- What is needed
In this exercise, print only the lines of the records below from the one with "## Configuration" through the one with "as it's name.", inclusive. Pictures are not part of the copy.

### Source information

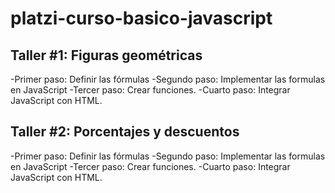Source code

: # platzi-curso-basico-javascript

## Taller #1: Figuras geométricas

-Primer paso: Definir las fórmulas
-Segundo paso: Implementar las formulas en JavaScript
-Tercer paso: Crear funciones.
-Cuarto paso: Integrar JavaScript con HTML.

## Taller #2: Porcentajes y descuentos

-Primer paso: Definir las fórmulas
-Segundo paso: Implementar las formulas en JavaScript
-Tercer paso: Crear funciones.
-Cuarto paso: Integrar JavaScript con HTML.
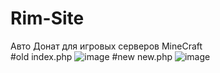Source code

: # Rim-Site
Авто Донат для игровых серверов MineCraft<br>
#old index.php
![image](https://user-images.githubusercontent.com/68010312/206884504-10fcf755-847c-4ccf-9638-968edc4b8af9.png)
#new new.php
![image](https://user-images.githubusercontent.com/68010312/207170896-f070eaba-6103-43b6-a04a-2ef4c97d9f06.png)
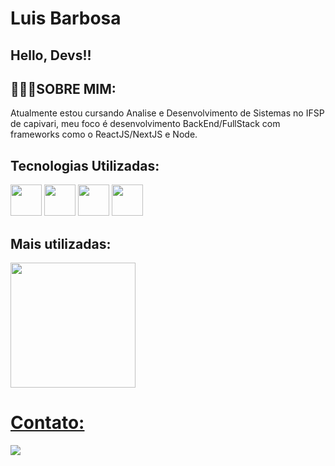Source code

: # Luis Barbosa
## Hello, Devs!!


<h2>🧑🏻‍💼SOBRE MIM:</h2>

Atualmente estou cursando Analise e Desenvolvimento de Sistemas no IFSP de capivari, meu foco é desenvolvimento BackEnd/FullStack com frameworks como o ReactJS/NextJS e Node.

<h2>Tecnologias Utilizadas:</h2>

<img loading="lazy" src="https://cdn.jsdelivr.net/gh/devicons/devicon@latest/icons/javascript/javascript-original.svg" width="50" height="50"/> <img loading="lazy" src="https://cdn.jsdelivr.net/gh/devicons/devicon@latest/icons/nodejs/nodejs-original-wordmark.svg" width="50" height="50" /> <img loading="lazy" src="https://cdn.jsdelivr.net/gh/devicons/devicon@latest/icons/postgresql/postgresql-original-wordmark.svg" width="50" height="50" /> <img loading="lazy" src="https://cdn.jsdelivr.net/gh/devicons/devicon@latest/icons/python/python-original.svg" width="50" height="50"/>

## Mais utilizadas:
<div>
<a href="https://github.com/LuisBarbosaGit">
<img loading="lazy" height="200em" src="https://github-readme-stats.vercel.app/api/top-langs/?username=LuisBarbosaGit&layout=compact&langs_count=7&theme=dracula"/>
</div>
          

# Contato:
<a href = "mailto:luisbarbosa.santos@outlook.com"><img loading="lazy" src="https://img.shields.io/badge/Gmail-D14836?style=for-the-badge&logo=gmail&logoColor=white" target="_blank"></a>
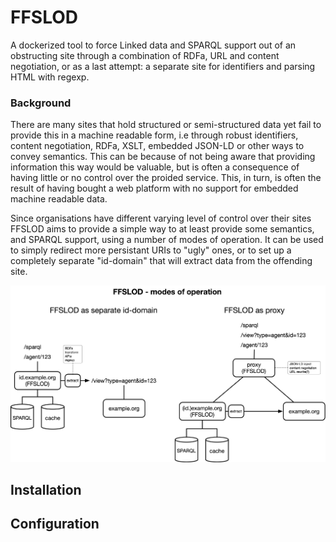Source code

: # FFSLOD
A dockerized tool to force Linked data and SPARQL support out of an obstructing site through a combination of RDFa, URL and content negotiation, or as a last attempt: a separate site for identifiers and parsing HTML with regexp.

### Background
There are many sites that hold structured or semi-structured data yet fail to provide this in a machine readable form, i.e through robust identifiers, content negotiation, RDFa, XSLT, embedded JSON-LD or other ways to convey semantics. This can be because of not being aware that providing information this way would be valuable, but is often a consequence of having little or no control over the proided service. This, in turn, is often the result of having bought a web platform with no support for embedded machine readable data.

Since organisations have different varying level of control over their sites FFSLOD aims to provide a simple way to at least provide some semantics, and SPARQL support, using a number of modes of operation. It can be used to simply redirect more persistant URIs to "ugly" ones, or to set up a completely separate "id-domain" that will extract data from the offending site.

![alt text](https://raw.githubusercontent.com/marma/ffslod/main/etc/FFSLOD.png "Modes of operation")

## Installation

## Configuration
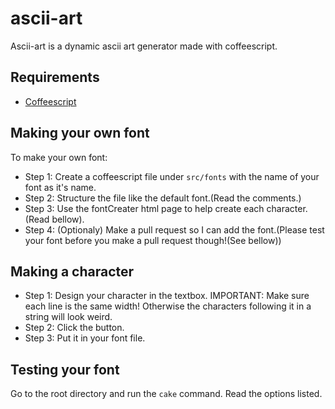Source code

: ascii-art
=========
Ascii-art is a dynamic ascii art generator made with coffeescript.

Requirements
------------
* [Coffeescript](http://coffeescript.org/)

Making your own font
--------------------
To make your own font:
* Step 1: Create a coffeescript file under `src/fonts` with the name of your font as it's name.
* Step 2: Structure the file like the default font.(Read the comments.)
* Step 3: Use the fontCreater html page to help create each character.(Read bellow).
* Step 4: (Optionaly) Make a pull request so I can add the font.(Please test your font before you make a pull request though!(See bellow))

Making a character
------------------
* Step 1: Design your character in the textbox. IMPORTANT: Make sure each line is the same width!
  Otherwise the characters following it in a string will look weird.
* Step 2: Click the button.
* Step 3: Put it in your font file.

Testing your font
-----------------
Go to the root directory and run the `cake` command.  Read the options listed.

######

- Output
## Configuration
Source code

: ascii-art
=========
Ascii-art is a dynamic ascii art generator made with coffeescript.

Requirements
------------
* [Coffeescript](http://coffeescript.org/)

Making your own font
--------------------
To make your own font:
* Step 1: Create a coffeescript file under `src/fonts` with the name of your font as it's name.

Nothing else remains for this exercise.